Good, bad, evil or cute - Google Panda is here to say, and considering indications from Google, it's going to be a vital cog in Google's search engine experience improvement drive for the future. So, nothing is more important than identifying as to what invites the fury of Google Panda for webmasters. It's after diligent analyses of websites that have gone down after Panda updates and the possible content and quality deficiencies they suffered from that a suggestive list of aspects that can be serious reasons of Panda sanctions has come up. Here's more on all that does not go well with Panda.

Thin content – You've heard it before, but it makes all the sense to hear it again. Among Panda's most obvious victims are websites that have loads of web pages but not much content on them. Such websites often inflate themselves with advertisement pages and thin content pages, which leave users wanting for more.

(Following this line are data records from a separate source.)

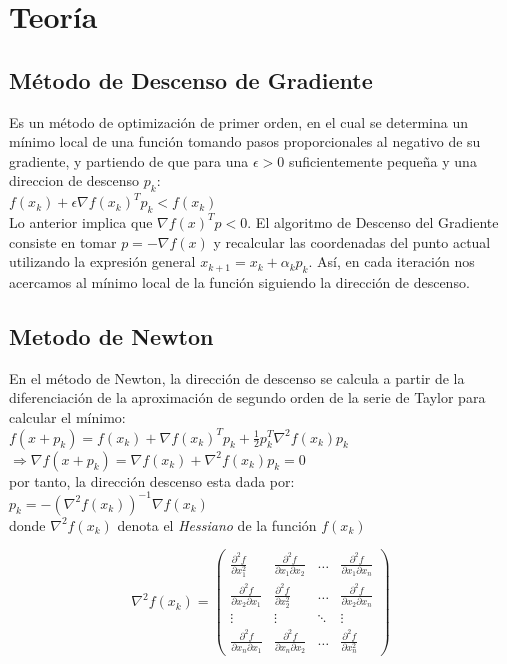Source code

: \documentclass[10pt,journal,compsoc]{styles/IEEEtran}
\begin{document}
\section{Teor\'ia}

\subsection{M\'etodo de Descenso de Gradiente}

Es un m\'etodo de optimizaci\'on de primer orden, en el cual se determina un m\'inimo local de una funci\'on tomando pasos proporcionales al negativo de su gradiente, y partiendo de que para una $\epsilon>0$ suficientemente peque\~na y una direccion de descenso $p_k$:\\

$f(x_k) + \epsilon\nabla f(x_k)^T p_k<f(x_k)$\\

Lo anterior implica que $\nabla f(x)^T p<0$. El algoritmo de Descenso del Gradiente consiste en tomar $p=-\nabla f(x)$ y recalcular las coordenadas del punto actual utilizando la expresi\'on general $x_{k+1}=x_k +\alpha_k p_k$. As\'i, en cada iteraci\'on nos acercamos al m\'inimo local de la funci\'on siguiendo la direcci\'on de descenso.


\subsection{Metodo de Newton}

En el m\'etodo de Newton, la direcci\'on de descenso se calcula a partir de la diferenciaci\'on de la aproximaci\'on de segundo orden de la serie de Taylor para calcular el m\'inimo:\\

$f(x+p_k)=f(x_k)+\nabla f(x_k)^T p_k + \frac{1}{2}p_k^{T}\nabla^{2} f(x_k)p_k$\\

$\Rightarrow \nabla f(x+p_k)=\nabla f(x_k)+\nabla^{2} f(x_k)p_k=0$\\

por tanto, la direcci\'on descenso esta dada por:\\

$p_k=-(\nabla^{2}f(x_k))^{-1} \nabla f(x_k)$\\

donde $\nabla^{2}f(x_k)$ denota el \emph{Hessiano} de la funci\'on $f(x_k)$

\[\nabla^{2}f(x_k)= \left( \begin{array}{cccc}
\frac{\partial^2 f}{\partial x_1^2} & \frac{\partial^2 f}{\partial x_1 \partial x_2} & \ldots & \frac{\partial^2 f}{\partial x_1 \partial x_n} \\
\frac{\partial^2 f}{\partial x_2 \partial x_1} & \frac{\partial^2 f}{\partial x_2^2} & \ldots & \frac{\partial^2 f}{\partial x_2 \partial x_n} \\
\vdots & \vdots & \ddots & \vdots \\
\frac{\partial^2 f}{\partial x_n \partial x_1} & \frac{\partial^2 f}{\partial x_n \partial x_2} & \ldots & \frac{\partial^2 f}{\partial x_n^2}
\end{array} \right)\] 
\end{document}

Google wants its users to be served only really useful web results, and that's why it chases away thin content websites.

Compromised content to chase keywords – How irritating is it for you to surf a website that is laden with web pages links that seem useful, but only serve the same content over and over, with minor keyword variations. This irritates Panda no ends! Webmasters often compromise website quality to be able to target keywords with minor variations.

Duplication is a sin – Content duplication is a certain turn down for Google Panda. Whether you copy content from your own web pages to other pages, or copy anybody's content to use on your website, Panda will be tough on your website. Even if you're providing multiple pages with remarkably similar content in the form of printer-friendly, single-page (instead of multi-page article), or stripped down pages targeting mobile devices, Panda will identify and correspondingly penalize you, unless you no-index these similar content pages. Dynamically generated URLs pointing to the same source URL need to be accompanied by Rel='Canonocal' tag for Google to not treat them as deliberate attempts to duplicate pages.

Ad laden websites – Panda has cracked down on websites that serve a lot of advertisements to users. In fact, among the prominent traffic losers after Panda updates are websites that make readers scroll down through rivers of advertisements before serving them any useful content. Even irrelevant and excessive banner ads are deemed to be hindering to a decent user experience, and are hence penalized by Panda.

Empty web pages and redundant URLs – Whether it's a housekeeping mistake on the part of webmasters or a deliberate attempt to fool viewers into believing that the website is content rich and expansive, URL duplication and empty web pages are a strict NO NO with Google Panda. Even if empty web pages result from the internal search functionality of the website, Panda slaps penalties.

Purchased links instead of earned links – No longer are the rich webmasters able to buy link-backs in order to secure better SERPs with Google. Panda is smart enough to identify backlinks from shady sources, and is quick in penalizing the websites that are identified for using black hat and cheap link buying techniques.

Housekeeping mistakes that make your websites suffer – Google Panda update has always been tough on websites that suffer from deliberate or unintentional housekeeping errors that make the users experience a messy one. Among the most obvious lessons for webmasters are:

  • Panda assumes that your websites are either hosting spam or not doing anything to prevent spam when it finds a considerable proportion of irrelevant outgoing links on your web pages.
  • Unless you use robots.txt to point out that search results are not meant to be indexed, Google treats the same as an attempt to duplicate content and hence levies appropriate penalties on your website's Panda Score.
  • Improper internal linking makes your website suffer, so avoid multiple links pointing to the same pages, whether intentional or not.